Though there are things a church planters and leaders can learn from Amazon and its intensity (I hope I outlined a few above), one truly has to ask himself the same question Jesus did: what does it profit you to gain the whole world, but forfeit your soul? Bezos may be close to gaining the whole world, but what vacuum is left inside of him?
We have things to learn from Amazon, but I don’t want to forfeit my souls in the process. Michael Hyatt is a good article about why Amazon’s culture doesn’t work. (Also, JR Woodward offered a good response too–h/t Aaron Foltz.) God cares about all of us—we love him with our whole selves, our “soul, strength, mind” and “heart.” He has a mission, but so much of that mission has to do with his workers, too.

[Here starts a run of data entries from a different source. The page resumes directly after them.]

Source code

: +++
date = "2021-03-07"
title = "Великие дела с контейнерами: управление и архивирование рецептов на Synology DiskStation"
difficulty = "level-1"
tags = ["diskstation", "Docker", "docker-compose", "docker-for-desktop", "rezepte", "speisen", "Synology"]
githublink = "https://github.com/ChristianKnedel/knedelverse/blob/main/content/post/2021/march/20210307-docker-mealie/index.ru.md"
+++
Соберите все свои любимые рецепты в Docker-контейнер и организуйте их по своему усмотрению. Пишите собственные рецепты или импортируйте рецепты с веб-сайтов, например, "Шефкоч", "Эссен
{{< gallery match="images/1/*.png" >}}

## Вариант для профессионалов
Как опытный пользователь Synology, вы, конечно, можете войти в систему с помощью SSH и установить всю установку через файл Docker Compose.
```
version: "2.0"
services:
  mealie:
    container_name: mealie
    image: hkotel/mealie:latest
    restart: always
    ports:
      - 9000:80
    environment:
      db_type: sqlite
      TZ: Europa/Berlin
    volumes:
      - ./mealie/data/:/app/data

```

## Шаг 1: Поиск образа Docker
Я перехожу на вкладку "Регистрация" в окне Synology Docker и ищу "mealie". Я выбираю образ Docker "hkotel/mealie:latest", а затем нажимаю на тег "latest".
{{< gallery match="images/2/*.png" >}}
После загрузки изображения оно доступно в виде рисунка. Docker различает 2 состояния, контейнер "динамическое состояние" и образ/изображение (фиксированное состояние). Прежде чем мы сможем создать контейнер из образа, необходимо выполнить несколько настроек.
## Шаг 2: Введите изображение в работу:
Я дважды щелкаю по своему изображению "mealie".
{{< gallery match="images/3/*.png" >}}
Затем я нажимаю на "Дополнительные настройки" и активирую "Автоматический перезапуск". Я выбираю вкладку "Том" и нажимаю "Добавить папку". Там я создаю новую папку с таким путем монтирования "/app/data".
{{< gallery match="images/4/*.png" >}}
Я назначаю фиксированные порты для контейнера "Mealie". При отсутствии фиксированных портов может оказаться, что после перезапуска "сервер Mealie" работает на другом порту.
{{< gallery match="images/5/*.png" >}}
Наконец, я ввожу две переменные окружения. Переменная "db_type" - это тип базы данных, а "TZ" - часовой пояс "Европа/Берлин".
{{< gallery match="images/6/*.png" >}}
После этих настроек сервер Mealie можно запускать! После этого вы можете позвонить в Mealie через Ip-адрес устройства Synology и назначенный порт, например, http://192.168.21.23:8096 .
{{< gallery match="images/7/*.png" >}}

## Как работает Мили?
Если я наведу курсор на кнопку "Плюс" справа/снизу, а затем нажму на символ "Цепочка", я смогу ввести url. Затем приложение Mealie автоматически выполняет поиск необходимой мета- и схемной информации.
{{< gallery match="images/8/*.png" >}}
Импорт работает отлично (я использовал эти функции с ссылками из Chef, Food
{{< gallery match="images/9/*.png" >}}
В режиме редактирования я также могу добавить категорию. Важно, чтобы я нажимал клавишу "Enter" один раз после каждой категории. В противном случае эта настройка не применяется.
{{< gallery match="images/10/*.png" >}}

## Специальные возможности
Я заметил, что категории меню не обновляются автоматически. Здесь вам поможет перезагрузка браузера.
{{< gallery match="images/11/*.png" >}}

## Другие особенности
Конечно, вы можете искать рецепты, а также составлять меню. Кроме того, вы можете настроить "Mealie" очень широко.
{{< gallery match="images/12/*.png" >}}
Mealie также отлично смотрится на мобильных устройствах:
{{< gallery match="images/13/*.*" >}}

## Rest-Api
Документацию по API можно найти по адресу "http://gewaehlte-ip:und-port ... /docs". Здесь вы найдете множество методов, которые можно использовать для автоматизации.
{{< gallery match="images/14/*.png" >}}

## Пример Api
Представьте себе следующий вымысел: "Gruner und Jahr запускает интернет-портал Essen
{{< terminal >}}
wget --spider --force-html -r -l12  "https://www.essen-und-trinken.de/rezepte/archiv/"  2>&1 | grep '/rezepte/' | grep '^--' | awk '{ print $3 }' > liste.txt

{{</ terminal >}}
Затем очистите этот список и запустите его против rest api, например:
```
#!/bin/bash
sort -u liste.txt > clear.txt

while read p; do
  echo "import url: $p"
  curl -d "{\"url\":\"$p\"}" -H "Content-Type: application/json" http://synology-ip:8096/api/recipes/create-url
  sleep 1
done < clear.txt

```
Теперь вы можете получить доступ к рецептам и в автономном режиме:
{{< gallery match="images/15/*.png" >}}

He loves us. Our work for him transforms us, it doesn’t just cause us to resent him. Our success, even, is revolutionary (and not just because drones deliver our books now).
I’ve been told I am a goal-oriented person, but the goals that God gave me are in deep-contrast to the metrical goals of Amazon, the data-driven ones that have to do with the material of this world. Like the Apostle Paul tells the Galatians, “The only thing that counts is faith expressing itself through love.” I want to work tirelessly with you to that end.